A BBC radio programme Beachcomber by the Way, based on the column, was broadcast for 18 episodes from 1989 to 1994, with Richard Ingrams playing the voice of Beachcomber. John Wells, John Sessions and Patricia Routledge played supporting parts, in particular Wells as the impertinent questioner Prodnose forever asking Beachcomber what he meant by what he said.
Morton also wrote a few pieces on French history, in the style of his good friend Hilaire Belloc, but these were not widely read and are now forgotten. After his retirement, he started work on an autobiography, but said it would be a "boring" read and tore up his notes. Another work is "SPRINGTIME: Tales of the Café Rieu", describing life on the Parisian Left Bank.
Friends and adventures
Morton fell in with J. C. Squire's circle of acquaintances. Squire was the editor of the London Mercury, and his reputation for helping young writers had caused him to accrue a posse of writers and poets, which Morton was happy to join on excursions to pubs in the area of Fleet Street.
This also introduced him to Hilaire Belloc, whose second son, Peter, became a close friend until his death in 1941. Belloc was 52 when Morton met him, and looked older. Both Belloc senior and Morton enjoyed cross-country walking, and improvising songs as they walked; the three of them sailed Belloc's cutter, the Nona. Like Belloc, Morton was a Roman Catholic, and shared many of the attitudes of the Chesterton-Belloc circle.
Morton applied his love of the surreal not just to his writing but to everyday life. Walking through Guildford one day with Gerald Barry, Morton stopped at a pillar box. He talked into its opening: "Are you alright, my little man? Don't worry, we'll soon get you out." Soon, a concerned crowd gathered to see who was trapped inside. Somebody summoned the fire brigade to help, while Morton and Barry made a discreet exit. Events like this were quite frequent: on another occasion he littered Virginia Woolf's front doorstep with dozens of empty, quart-sized brown ale bottles.

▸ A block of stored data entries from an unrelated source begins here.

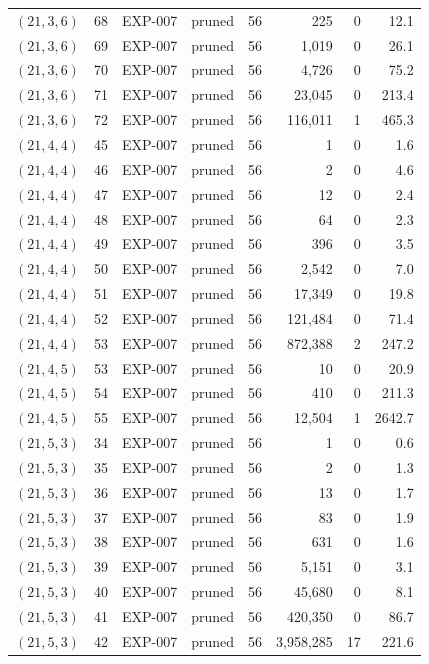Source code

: \begin{longtable}{lrllrrrr}
$(21,3,6)$ & 68 & EXP-007 & pruned & 56 & 225 & 0 & 12.1 \\
$(21,3,6)$ & 69 & EXP-007 & pruned & 56 & 1{,}019 & 0 & 26.1 \\
$(21,3,6)$ & 70 & EXP-007 & pruned & 56 & 4{,}726 & 0 & 75.2 \\
$(21,3,6)$ & 71 & EXP-007 & pruned & 56 & 23{,}045 & 0 & 213.4 \\
$(21,3,6)$ & 72 & EXP-007 & pruned & 56 & 116{,}011 & 1 & 465.3 \\
$(21,4,4)$ & 45 & EXP-007 & pruned & 56 & 1 & 0 & 1.6 \\
$(21,4,4)$ & 46 & EXP-007 & pruned & 56 & 2 & 0 & 4.6 \\
$(21,4,4)$ & 47 & EXP-007 & pruned & 56 & 12 & 0 & 2.4 \\
$(21,4,4)$ & 48 & EXP-007 & pruned & 56 & 64 & 0 & 2.3 \\
$(21,4,4)$ & 49 & EXP-007 & pruned & 56 & 396 & 0 & 3.5 \\
$(21,4,4)$ & 50 & EXP-007 & pruned & 56 & 2{,}542 & 0 & 7.0 \\
$(21,4,4)$ & 51 & EXP-007 & pruned & 56 & 17{,}349 & 0 & 19.8 \\
$(21,4,4)$ & 52 & EXP-007 & pruned & 56 & 121{,}484 & 0 & 71.4 \\
$(21,4,4)$ & 53 & EXP-007 & pruned & 56 & 872{,}388 & 2 & 247.2 \\
$(21,4,5)$ & 53 & EXP-007 & pruned & 56 & 10 & 0 & 20.9 \\
$(21,4,5)$ & 54 & EXP-007 & pruned & 56 & 410 & 0 & 211.3 \\
$(21,4,5)$ & 55 & EXP-007 & pruned & 56 & 12{,}504 & 1 & 2642.7 \\
$(21,5,3)$ & 34 & EXP-007 & pruned & 56 & 1 & 0 & 0.6 \\
$(21,5,3)$ & 35 & EXP-007 & pruned & 56 & 2 & 0 & 1.3 \\
$(21,5,3)$ & 36 & EXP-007 & pruned & 56 & 13 & 0 & 1.7 \\
$(21,5,3)$ & 37 & EXP-007 & pruned & 56 & 83 & 0 & 1.9 \\
$(21,5,3)$ & 38 & EXP-007 & pruned & 56 & 631 & 0 & 1.6 \\
$(21,5,3)$ & 39 & EXP-007 & pruned & 56 & 5{,}151 & 0 & 3.1 \\
$(21,5,3)$ & 40 & EXP-007 & pruned & 56 & 45{,}680 & 0 & 8.1 \\
$(21,5,3)$ & 41 & EXP-007 & pruned & 56 & 420{,}350 & 0 & 86.7 \\
$(21,5,3)$ & 42 & EXP-007 & pruned & 56 & 3{,}958{,}285 & 17 & 221.6 \\

\end{longtable}
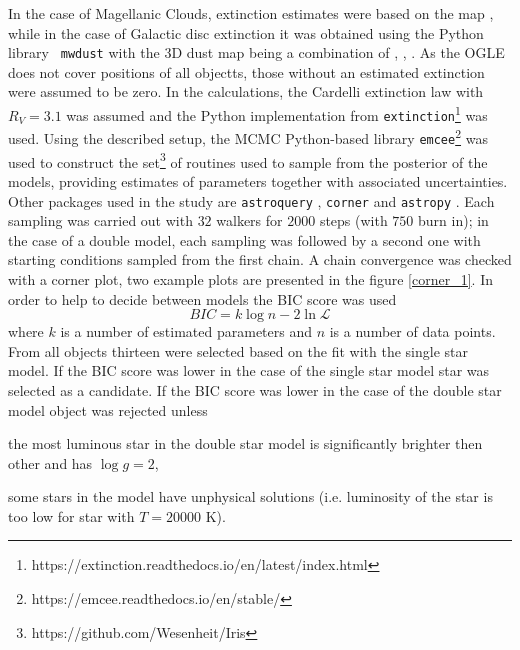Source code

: \documentclass{pracalicmgr}
\newenvironment{itemize*}%
  {\vspace{-\topsep}
    \begin{itemize}%
    \setlength{\itemsep}{0pt}%
    \setlength{\parskip}{0pt}}%
  {\end{itemize}
  \vspace{-\topsep}}
\begin{document}
In the case of Magellanic Clouds, extinction estimates were based on the map \citet{skowron_ogle-ing_2021}, while in the case of Galactic disc extinction it
was obtained using the Python library \texttt{ mwdust} \citep{bovy_galactic_2016} with the 3D dust map being a combination of \citet{green_3d_2019}, \citet{greiner_unusually_2001},
\citet{drimmel_three-dimensional_2003}.
As the OGLE does not cover positions of all objectts, those without an estimated extinction were assumed to be zero.
In the calculations, the Cardelli extinction law \citep{cardelli_relationship_1989} with $R_V=3.1$ was assumed
and the Python implementation from \texttt{extinction}\footnote{https://extinction.readthedocs.io/en/latest/index.html} was used.
Using the described setup, the MCMC Python-based library \texttt{emcee}\footnote{https://emcee.readthedocs.io/en/stable/} \citep{foreman-mackey_emcee_2013}
was used to construct the set\footnote{https://github.com/Wesenheit/Iris} of routines used to sample from the posterior of the models, providing estimates of parameters together
with associated uncertainties.
Other packages used in the study are \texttt{astroquery} \citep{ginsburg_astroquery_2019},
\texttt{corner} \citep{foreman-mackey_cornerpy_2016} and \texttt{astropy} \citep{astropy_collaboration_astropy_2022}.
Each sampling was carried out with $32$ walkers for $2000$ steps (with $750$ burn in); in the case of a double model, each sampling 
was followed by a second one with starting conditions sampled from the first chain. 
A chain convergence was checked with a corner plot, two example plots are presented in the figure
\ref{corner_1}.
In order to help to decide between models
the BIC score was used 
\begin{equation}
    BIC=k\log{n}-2\ln{\mathcal{L}}
\end{equation} where $k$ is a number of estimated parameters and $n$ is a number of data points. From all objects thirteen were selected based on the
fit with the single star model.
If the BIC score was lower in the case of the single star model star was selected as a candidate.
If the BIC score was lower in the case of the double star model object was rejected unless
\begin{itemize*}
    \item the most luminous star in the double star model is significantly brighter then other and has $\log g=2$,
    \item some stars in the model have unphysical solutions (i.e. luminosity of the star is too low for star with $T=20000$ K).
\end{itemize*}
\end{document}
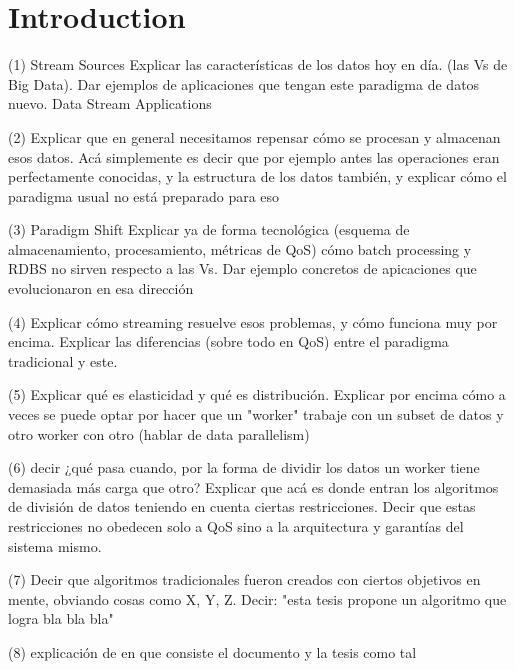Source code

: \chapter{Introduction}
\label{chapter:introduction}

(1) \cite{laney20013d}   Stream Sources  \cite{kamburugamuve2013survey}
Explicar las características de los datos hoy en día. (las Vs de Big Data).
Dar ejemplos de aplicaciones que tengan este paradigma de datos nuevo. Data Stream Applications\cite{chakravarthy2009stream}

(2)
Explicar que en general necesitamos repensar cómo se procesan y almacenan esos datos. Acá simplemente es decir que por ejemplo antes las operaciones eran perfectamente conocidas, y la estructura de los datos también, y explicar cómo el paradigma usual no está preparado para eso

(3) Paradigm Shift\cite{chakravarthy2009stream}
Explicar ya de forma tecnológica (esquema de almacenamiento, procesamiento, métricas de QoS) cómo batch processing y RDBS no sirven respecto a las Vs. Dar ejemplo concretos de apicaciones que evolucionaron en esa dirección

(4)
Explicar cómo streaming resuelve esos problemas, y cómo funciona muy por encima. Explicar las diferencias (sobre todo en QoS) entre el paradigma tradicional y este.

(5)
Explicar qué es elasticidad y qué es distribución. Explicar por encima cómo a veces se puede optar por hacer que un "worker" trabaje con un subset de datos y otro worker con otro (hablar de data parallelism)

(6)
decir ¿qué pasa cuando, por la forma de dividir los datos un worker tiene demasiada más carga que otro? Explicar que acá es donde entran los algoritmos de división de datos teniendo en cuenta ciertas restricciones. Decir que estas restricciones no obedecen solo a QoS sino a la arquitectura y garantías del sistema mismo.

(7)
Decir que algoritmos tradicionales fueron creados con ciertos objetivos en mente, obviando cosas como X, Y, Z. Decir: "esta tesis propone un algoritmo que logra bla bla bla"

(8)
explicación de en que consiste el documento y la tesis como tal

Wyndham-Lewis recalls that on their first meeting, the door 'burst open' and 'a thick-set, bucolic figure, all over straw and clay, strode in and banged passionately on the floor with a thick gnarled stick uttering a roar soon known and feared in every pub on Fleet Street: "Flaming eggs! will no one rid me of this stinking town?"'.
Married life and old age
In 1927 Morton married Mary O'Leary, an Irish doctor. This put a stop to his exploits with his drinking pals, and to life in London. To escape the Labour government of the late forties, the couple moved to Dublin for two years, and then to Ferring in Worthing. This moving around didn't interfere with the column, which Morton hand-wrote (never having learned to type) on sheets of blue Basildon Bond and posted to the Express. His new lifestyle did, though: Morton's writing became increasingly cynical, and he became "a gloomy little man," in the words of his illustrator Nicolas Bentley. Richard Ingrams, who edited some Beachcomber collections, and appeared as Beachcomber on BBC Radio 4, described him as "heavy-going and uncommunicative" in his later years.

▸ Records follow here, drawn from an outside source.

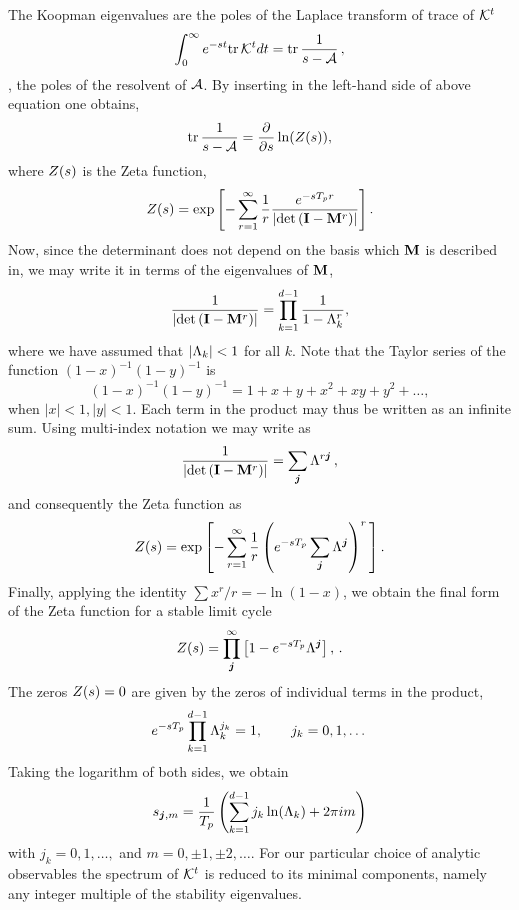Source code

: \begin{description}
The Koopman eigenvalues are the poles of the
Laplace transform of trace of ${\cal K}^t$
%
\[
\int_0^\infty e^{-st} \mbox{\rm tr}\, {\cal K}^t dt =\mbox{\rm tr}\, \frac{1}{s-{\cal A}}
\,,
\]
%
\ie, the poles of the
resolvent of ${\cal A}$. By inserting  in the
left-hand side of above equation one obtains,
%
\[
\mbox{\rm tr}\, \frac{1}{s-{\cal A}} = \frac{\partial }{\partial s} \ln (Z(s)),
\]
%
where $Z(s)$ is the Zeta function,
%
\[
Z(s) = \exp \left [-\sum_{r=1}^\infty\frac {1}{r} \frac{e^{-s{T_{p}} r}}{|\mbox{\rm det}\,({\bf\mathbf{I}}-{\bf\mathbf{M}}^r)|}
         \right ].
\]
%
Now, since the determinant does not depend on the basis which ${\bf\mathbf{M}}$
is described in, we may write it in terms of the eigenvalues of
${\bf\mathbf{M}}$,
%
\begin{equation}
\frac{1}{|\mbox{\rm det}\, ({\bf\mathbf{I}}- {\bf\mathbf{M}}^r)|} = \prod_{k=1}^{d-1} \frac{1}{1-\Lambda_k^r},
\label{eq:prod2sum}
\end{equation}
%
where we have assumed that $|\Lambda_k|<1$ for all $k$. Note that
the Taylor series of the function $(1-x)^{-1}(1-y)^{-1} $ is
%
\[
(1-x)^{-1}(1-y)^{-1} = 1+x+y+ x^2 + xy + y^2+\dots,
\]
%
when $|x|<1,|y|<1$. Each term in the product  may
thus be written as an infinite sum.
Using multi-index notation  we may write
 as
%
\[
\frac{1}{|\mbox{\rm det}\,({\bf\mathbf{I}}-{\bf\mathbf{M}}^r)|}
= \sum_{{\boldsymbol j}} \Lambda^{r{\boldsymbol j}}
\,,
\]
%
and consequently the Zeta function  as
%
\[
Z(s) = \exp \left [-\sum_{r=1}^\infty\frac {1}{r}
  \left (e^{-s{T_{p}}}  \sum_{{\boldsymbol j}} \Lambda^{\boldsymbol j} \right )^r
             \,\right].
\]
%
Finally,  applying the identity $\sum x^r/r= -\ln(1-x)$,  we obtain
the final form of the Zeta function for a stable limit cycle
%
%
\begin{equation}
Z(s) 	= \prod_{{\boldsymbol j}}^\infty
   \left [1-e^{-s{T_{p}}} \Lambda^{\boldsymbol j}\right],
\label{eq:app:zeta2}
\,.
\end{equation}
%
The zeros $Z(s)=0$ are given by the zeros of individual terms in the
product, \ie
%
\[
e^{-s{T_{p}}}\prod_{k=1}^{d-1} \Lambda_k^{j_k} = 1, \qquad {j_k}=0,1,\dots
\]
%
Taking the logarithm of both sides, we obtain
%
\begin{equation}
s_{{\boldsymbol j},m}=\frac{1}{{T_{p}}}\left ( \sum_{k=1}^{d-1} {j_k}\ln (\Lambda_k) + 2\pi i m\right )
\label{eq:app:tr:limit:final}
\end{equation}
%
with ${j_k}=0,1,\dots,$ and $m=0,\pm 1, \pm2, \dots $. For our
particular choice of analytic observables the spectrum of ${\cal K}^t$ is
reduced to its minimal components, namely any integer multiple of
the stability eigenvalues.


\end{description}
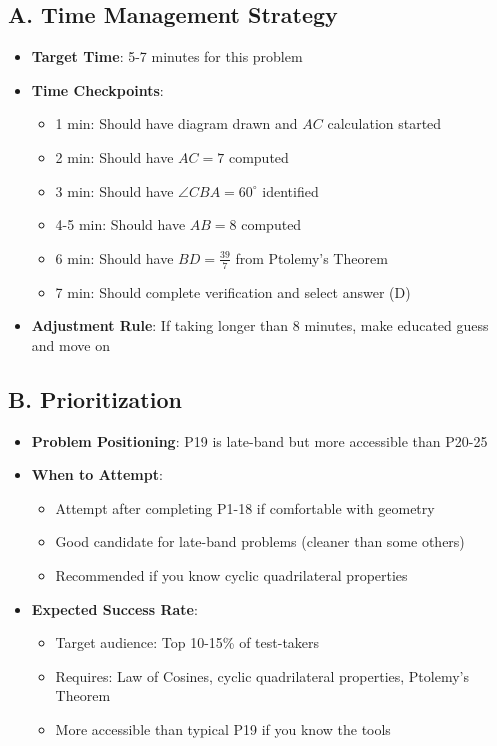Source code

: \documentclass[11pt]{article}
\begin{document}
\begin{competitionbox}
\subsection*{A. Time Management Strategy}
\begin{itemize}[leftmargin=*]
    \item \textbf{Target Time}: 5-7 minutes for this problem
    \item \textbf{Time Checkpoints}:
    \begin{itemize}
        \item 1 min: Should have diagram drawn and $AC$ calculation started
        \item 2 min: Should have $AC = 7$ computed
        \item 3 min: Should have $\angle CBA = 60^\circ$ identified
        \item 4-5 min: Should have $AB = 8$ computed
        \item 6 min: Should have $BD = \frac{39}{7}$ from Ptolemy's Theorem
        \item 7 min: Should complete verification and select answer (D)
    \end{itemize}
    \item \textbf{Adjustment Rule}: If taking longer than 8 minutes, make educated guess and move on
\end{itemize}

\subsection*{B. Prioritization}
\begin{itemize}[leftmargin=*]
    \item \textbf{Problem Positioning}: P19 is late-band but more accessible than P20-25
    \item \textbf{When to Attempt}: 
    \begin{itemize}
        \item Attempt after completing P1-18 if comfortable with geometry
        \item Good candidate for late-band problems (cleaner than some others)
        \item Recommended if you know cyclic quadrilateral properties
    \end{itemize}
    \item \textbf{Expected Success Rate}: 
    \begin{itemize}
        \item Target audience: Top 10-15\% of test-takers
        \item Requires: Law of Cosines, cyclic quadrilateral properties, Ptolemy's Theorem
        \item More accessible than typical P19 if you know the tools
    \end{itemize}
\end{itemize}


\end{competitionbox}
\end{document}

The couple were happy together until Mary's death in 1974; Morton lost his job the year after. His enforced retirement was not happy, and he lived alone, eating mostly bread and jam (Morton couldn't even boil an egg). He became quite confused and spent time looking for his wife, whom he believed to be still alive. Morton eventually settled in a nursing home, but insisted on addressing all the ladies there as Mary. After his death in 1979, aged 85, his house was demolished and all his papers destroyed.